-- SUPPLIED MATERIAL follows --

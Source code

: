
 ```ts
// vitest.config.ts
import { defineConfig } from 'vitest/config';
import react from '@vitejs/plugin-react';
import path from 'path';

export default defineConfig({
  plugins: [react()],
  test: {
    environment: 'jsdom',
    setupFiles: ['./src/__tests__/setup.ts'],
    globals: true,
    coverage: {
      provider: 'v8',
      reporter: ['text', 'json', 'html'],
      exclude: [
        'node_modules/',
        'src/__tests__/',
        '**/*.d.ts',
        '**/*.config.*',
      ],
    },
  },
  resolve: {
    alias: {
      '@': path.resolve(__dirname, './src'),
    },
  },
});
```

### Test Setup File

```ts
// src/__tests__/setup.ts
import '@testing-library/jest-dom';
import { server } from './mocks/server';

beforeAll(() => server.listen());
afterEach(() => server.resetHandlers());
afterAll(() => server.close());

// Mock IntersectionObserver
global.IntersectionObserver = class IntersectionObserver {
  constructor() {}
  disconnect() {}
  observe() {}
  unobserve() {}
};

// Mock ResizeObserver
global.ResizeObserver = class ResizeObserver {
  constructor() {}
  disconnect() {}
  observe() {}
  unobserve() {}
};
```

-- SUPPLIED MATERIAL concluded --

▶ **INSTRUCTIONS TO FOLLOW**:
Report each line of the entries where the word "path" occurs.

▶ **EXERCISE SOLUTION**:
import path from 'path';
      '@': path.resolve(__dirname, './src'),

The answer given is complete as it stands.